Italy Begins Rollback Of Stay-At-Home Orders And Return To Normality

After nearly two months of stay-at-home orders, Italy has finally begun the process of ending the longest coronavirus lockdown in Europe. Last Monday, the government cautiously eased a few restrictions. Many other restrictions are currently still in place as the country begins to open up from one of the worst outbreaks of COVID-19 in the world. More than 30,000 Italians died of coronavirus since the emergence of the outbreak on 21 February.

Response to the rollback is mixed. Some believe that the government is being too timid, and that there need to be greater changes made. However, others are afraid that rolling back restrictions will lead to a second wave of infections, possibly worse than the initial outbreak.

The new, loosened rules allow for 4.5 million Italians to work again, construction work to resume, and families to see each other. Cafes were also allowed to reopen for takeaway ordering. There are still a number of precautions in place. Friends are not allowed to meet up, shops are still closed until 18 May, and schools, cinemas, and theatres are closed indefinitely.

Many individuals were simply happy to be able to see one another again. Maria Antoinietta Galluzzo told Reuters that “I woke up at 5:30 a.m. I was so excited.” She was on a walk in the park with her 3-year-old grandson in Villa Borghese park. They hadn’t seen each other in three weeks. Riccardo Monti, the CEO of an e-commerce company, was happiest about his “first proper coffee for eight weeks… The bar is the focal point of our social life so to see them closed was a trauma.”

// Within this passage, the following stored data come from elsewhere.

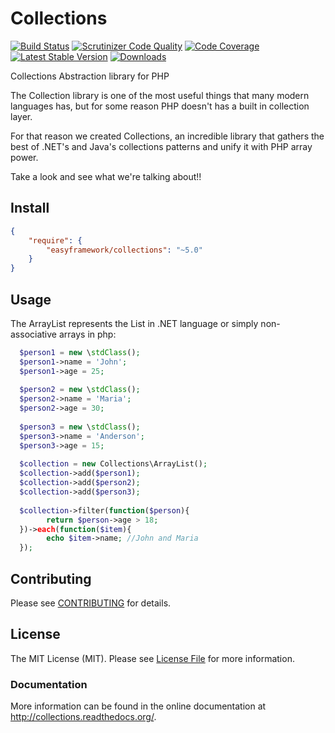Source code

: # Collections

[![Build Status](https://travis-ci.org/italolelis/collections.svg?style=flat-square)](https://travis-ci.org/italolelis/collections)
[![Scrutinizer Code Quality](http://img.shields.io/scrutinizer/g/italolelis/collections.svg?style=flat-square)](https://scrutinizer-ci.com/g/italolelis/collections/)
[![Code Coverage](http://img.shields.io/scrutinizer/coverage/g/italolelis/collections.svg?style=flat-square)](https://scrutinizer-ci.com/g/italolelis/collections/)
[![Latest Stable Version](http://img.shields.io/packagist/v/easyframework/collections.svg?style=flat-square)](https://packagist.org/packages/easyframework/collections)
[![Downloads](https://img.shields.io/packagist/dt/easyframework/collections.svg?style=flat-square)](https://packagist.org/packages/easyframework/collections)

Collections Abstraction library for PHP

The Collection library is one of the most useful things that many modern languages has, but for some reason PHP doesn't has a built in collection layer.

For that reason we created Collections, an incredible library that gathers the best of .NET's and Java's collections patterns and
unify it with PHP array power.

Take a look and see what we're talking about!!

## Install

``` json
{
    "require": {
        "easyframework/collections": "~5.0"
    }
}
```

## Usage

The ArrayList represents the List in .NET language or simply non-associative arrays in php:

```php
  $person1 = new \stdClass();
  $person1->name = 'John';
  $person1->age = 25;
  
  $person2 = new \stdClass();
  $person2->name = 'Maria';
  $person2->age = 30;
  
  $person3 = new \stdClass();
  $person3->name = 'Anderson';
  $person3->age = 15;
     
  $collection = new Collections\ArrayList();
  $collection->add($person1);
  $collection->add($person2);
  $collection->add($person3);
  
  $collection->filter(function($person){
        return $person->age > 18;
  })->each(function($item){
        echo $item->name; //John and Maria
  });
```

## Contributing

Please see [CONTRIBUTING](https://github.com/LellysInformatica/collections/blob/master/CONTRIBUTING.md) for details.

## License

The MIT License (MIT). Please see [License File](https://github.com/LellysInformatica/collections/blob/master/LICENSE) for more information.

### Documentation

More information can be found in the online documentation at
http://collections.readthedocs.org/.
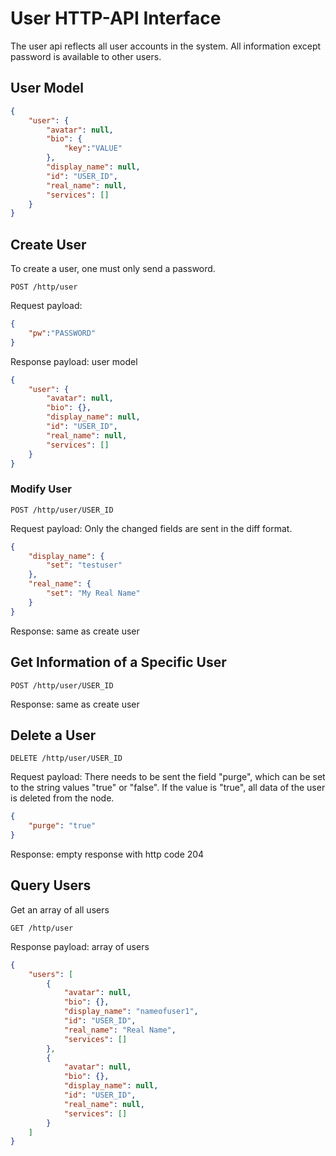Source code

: # User HTTP-API Interface

The user api reflects all user accounts in the system.
All information except password is available to other users.

## User Model

```json
{
    "user": {
        "avatar": null,
        "bio": {
            "key":"VALUE"
        },
        "display_name": null,
        "id": "USER_ID",
        "real_name": null,
        "services": []
    }
}
```


## Create User

To create a user, one must only send a password.

`POST /http/user`

Request payload:

```json
{
    "pw":"PASSWORD"
}
```

Response payload: user model

```json
{
    "user": {
        "avatar": null,
        "bio": {},
        "display_name": null,
        "id": "USER_ID",
        "real_name": null,
        "services": []
    }
}
```


### Modify User

`POST /http/user/USER_ID`

Request payload: 
Only the changed fields are sent in the diff format.

```json
{
    "display_name": {
        "set": "testuser"
    },
    "real_name": {
        "set": "My Real Name"
    }
}
```

Response: same as create user


## Get Information of a Specific User

`POST /http/user/USER_ID`

Response: same as create user


## Delete a User

`DELETE /http/user/USER_ID`

Request payload: 
There needs to be sent the field "purge", which can be set to the string values "true" or "false".
If the value is "true", all data of the user is deleted from the node. 

```json
{
    "purge": "true"
}
```

Response: empty response with http code 204


## Query Users

Get an array of all users

`GET /http/user`


Response payload: array of users

```json
{
    "users": [
        {
            "avatar": null,
            "bio": {},
            "display_name": "nameofuser1",
            "id": "USER_ID",
            "real_name": "Real Name",
            "services": []
        },
        {
            "avatar": null,
            "bio": {},
            "display_name": null,
            "id": "USER_ID",
            "real_name": null,
            "services": []
        }
    ]
}
```
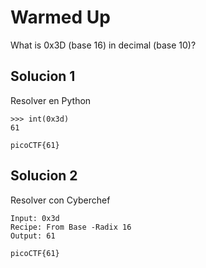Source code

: # Warmed Up

What is 0x3D (base 16) in decimal (base 10)?

## Solucion 1 
Resolver en Python
```
>>> int(0x3d)
61

picoCTF{61}
```

## Solucion 2
Resolver con Cyberchef
```
Input: 0x3d
Recipe: From Base -Radix 16
Output: 61

picoCTF{61}
```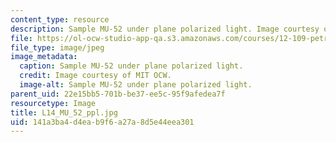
 ```yaml
---
content_type: resource
description: Sample MU-52 under plane polarized light. Image courtesy of MIT OCW.
file: https://ol-ocw-studio-app-qa.s3.amazonaws.com/courses/12-109-petrology-fall-2005/141a3ba4d4eab9f6a27a8d5e44eea301_L14_MU_52_ppl.jpg
file_type: image/jpeg
image_metadata:
  caption: Sample MU-52 under plane polarized light.
  credit: Image courtesy of MIT OCW.
  image-alt: Sample MU-52 under plane polarized light.
parent_uid: 22e15bb5-701b-be37-ee5c-95f9afedea7f
resourcetype: Image
title: L14_MU_52_ppl.jpg
uid: 141a3ba4-d4ea-b9f6-a27a-8d5e44eea301
---
```

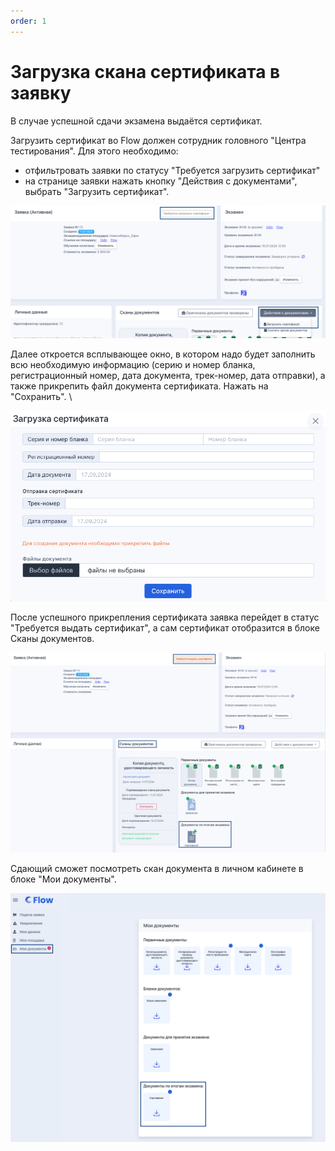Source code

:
 ```yaml
---
order: 1
---
```


# Загрузка скана сертификата в заявку

В случае успешной сдачи экзамена выдаётся сертификат.

Загрузить сертификат во Flow должен сотрудник головного "Центра тестирования". Для этого необходимо:

* отфильтровать заявки по статусу  "Требуется загрузить сертификат"
* на странице заявки нажать кнопку "Действия с документами", выбрать "Загрузить сертификат".

![](<../../.gitbook/assets/image (100).png>)

Далее откроется всплывающее окно, в котором надо будет заполнить всю необходимую информацию (серию и номер бланка, регистрационный номер, дата документа, трек-номер, дата отправки), а также прикрепить файл документа сертификата. Нажать на "Сохранить". \


![](<../../.gitbook/assets/image (101).png>)

После успешного прикрепления сертификата заявка  перейдет в статус "Требуется выдать сертификат", а сам сертификат отобразится в блоке Сканы документов.

![](<../../.gitbook/assets/image (102).png>)

Сдающий сможет посмотреть скан документа  в личном кабинете в блоке "Мои документы".

![](<../../.gitbook/assets/image (309).png>)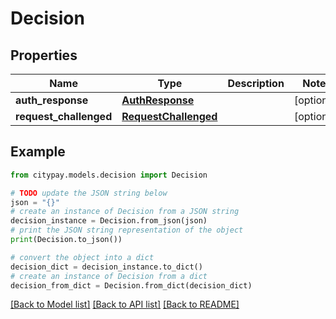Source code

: # Decision


## Properties

Name | Type | Description | Notes
------------ | ------------- | ------------- | -------------
**auth_response** | [**AuthResponse**](AuthResponse.md) |  | [optional] 
**request_challenged** | [**RequestChallenged**](RequestChallenged.md) |  | [optional] 

## Example

```python
from citypay.models.decision import Decision

# TODO update the JSON string below
json = "{}"
# create an instance of Decision from a JSON string
decision_instance = Decision.from_json(json)
# print the JSON string representation of the object
print(Decision.to_json())

# convert the object into a dict
decision_dict = decision_instance.to_dict()
# create an instance of Decision from a dict
decision_from_dict = Decision.from_dict(decision_dict)
```
[[Back to Model list]](../README.md#documentation-for-models) [[Back to API list]](../README.md#documentation-for-api-endpoints) [[Back to README]](../README.md)


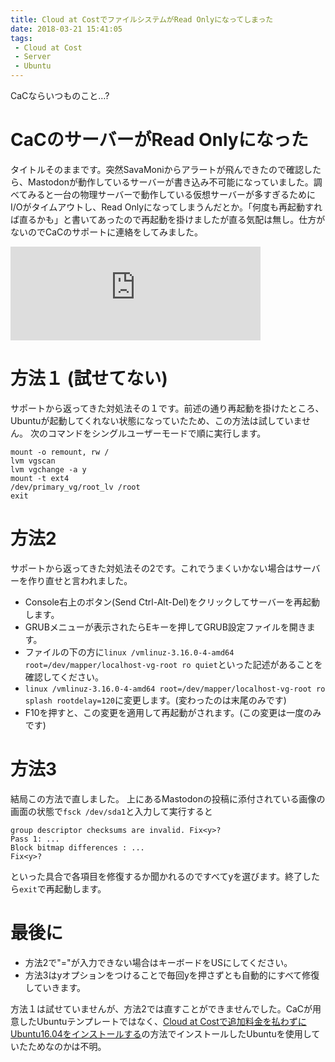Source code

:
 ```yaml
---
title: Cloud at CostでファイルシステムがRead Onlyになってしまった
date: 2018-03-21 15:41:05
tags:
 - Cloud at Cost
 - Server
 - Ubuntu
---
```


CaCならいつものこと…?
<!-- more -->
# CaCのサーバーがRead Onlyになった
タイトルそのままです。突然SavaMoniからアラートが飛んできたので確認したら、Mastodonが動作しているサーバーが書き込み不可能になっていました。調べてみると一台の物理サーバーで動作している仮想サーバーが多すぎるためにI/Oがタイムアウトし、Read Onlyになってしまうんだとか。「何度も再起動すれば直るかも」と書いてあったので再起動を掛けましたが直る気配は無し。仕方がないのでCaCのサポートに連絡をしてみました。
<iframe src="https://mstdn.maud.io/@Otakan951/99704072672203087/embed" class="mastodon-embed" style="max-width: 100%; border: 0" width="400"></iframe><script src="https://mstdn.maud.io/embed.js" async="async"></script>

# 方法１ (試せてない)
サポートから返ってきた対処法その１です。前述の通り再起動を掛けたところ、Ubuntuが起動してくれない状態になっていたため、この方法は試していません。
次のコマンドをシングルユーザーモードで順に実行します。
```
mount -o remount, rw /
lvm vgscan
lvm vgchange -a y
mount -t ext4
/dev/primary_vg/root_lv /root
exit
```

# 方法2
サポートから返ってきた対処法その2です。これでうまくいかない場合はサーバーを作り直せと言われました。
- Console右上のボタン(Send Ctrl-Alt-Del)をクリックしてサーバーを再起動します。
- GRUBメニューが表示されたらEキーを押してGRUB設定ファイルを開きます。
- ファイルの下の方に`linux /vmlinuz-3.16.0-4-amd64 root=/dev/mapper/localhost-vg-root ro quiet`といった記述があることを確認してください。
- `linux /vmlinuz-3.16.0-4-amd64 root=/dev/mapper/localhost-vg-root ro splash rootdelay=120`に変更します。(変わったのは末尾のみです)
- F10を押すと、この変更を適用して再起動がされます。(この変更は一度のみです)

# 方法3
結局この方法で直しました。
上にあるMastodonの投稿に添付されている画像の画面の状態で`fsck /dev/sda1`と入力して実行すると
```
group descriptor checksums are invalid. Fix<y>?
Pass 1: ...
Block bitmap differences : ...
Fix<y>?
```
といった具合で各項目を修復するか聞かれるのですべてyを選びます。終了したら`exit`で再起動します。

# 最後に
- 方法2で"="が入力できない場合はキーボードをUSにしてください。
- 方法3はyオプションをつけることで毎回yを押さずとも自動的にすべて修復していきます。

方法１は試せていませんが、方法2では直すことができませんでした。CaCが用意したUbuntuテンプレートではなく、[Cloud at Costで追加料金を払わずにUbuntu16.04をインストールする](/2017/11/22/cac-ubuntu1604-install/)の方法でインストールしたUbuntuを使用していたためなのかは不明。
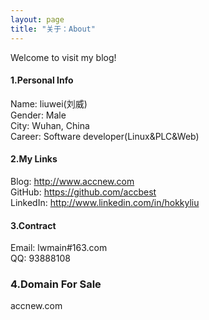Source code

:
 ```yaml
---
layout: page
title: "关于：About"
---
```

Welcome to visit my blog!

#### 1.Personal Info
Name: liuwei(刘威)  
Gender: Male  
City: Wuhan, China  
Career: Software developer(Linux&PLC&Web)  

#### 2.My Links
Blog: <http://www.accnew.com>  
GitHub: <https://github.com/accbest>  
LinkedIn: <http://www.linkedin.com/in/hokkyliu>  


#### 3.Contract
Email: lwmain#163.com  
QQ: 93888108  

### 4.Domain For Sale
accnew.com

This lockdown has caused the worst recession since WWII, but the government can still only lift restrictions gradually, as coronavirus seems to be going strong as over a thousand cases are still reported daily. 14 out of 60 people randomly stopped by police entering Naples by car on Monday tested positive according to Corriere della Sera daily. None had symptoms. Prime Minister Giuseppe Conte told the same newspaper: “If we want to avoid painful backward steps now more than ever, we need cooperation, a sense of responsibility, respect for the rules by all.” Even so, it seems that “Common sense is prevailing in this initial phase,” according to Massimo Improta, a police officer in Rome, who noted that there have not been any large gatherings or people refusing to wear face masks.

Italy’s struggles due to the coronavirus have been great. The small country has faced one of the greatest death tolls in the world, and some are afraid that it would not survive a second wave of the illness. That being said, Italy is also facing its greatest recession since the Second World War, not to mention the harm that quarantine and stay-at-home orders can do to ones’ mental health. While the ideal solution would be to maintain quarantine until a vaccine or cure is discovered and usable, that unfortunately seems to be nearly impossible, and this slow reopening seems to be the second-best choice. The strong limitations on what used to comprise daily life activities while still allowing families to see each other and daily work to continue as normal might be a strong enough push for much of the country to maintain a positive outlook during a hard situation, without placing the nation in danger of a second wave of the disease.

Even despite the changes to daily life, Italy is the country with the second highest death toll from COVID-19, second only to the United States. On Monday, there were 195 new deaths, 21 more than the day before, and double the amount from 9 March, the day Italy’s lockdown began.

If Italy’s rollback turns out to be a success story, and there is no second wave of coronavirus infections, then one of two things will happen. Either the world will follow Italy’s lead and carefully open back up, returning to the new normal without much danger, or other countries will assume that they can do the same faster, and cause a greater, harsher second wave, resulting in more deaths. Before opening states and countries up post-stay-at-home orders, leaders should consider the minimum amount they can do. The most important thing to consider isn’t the economy, but the people who run it. Protect them before you consider anyone else.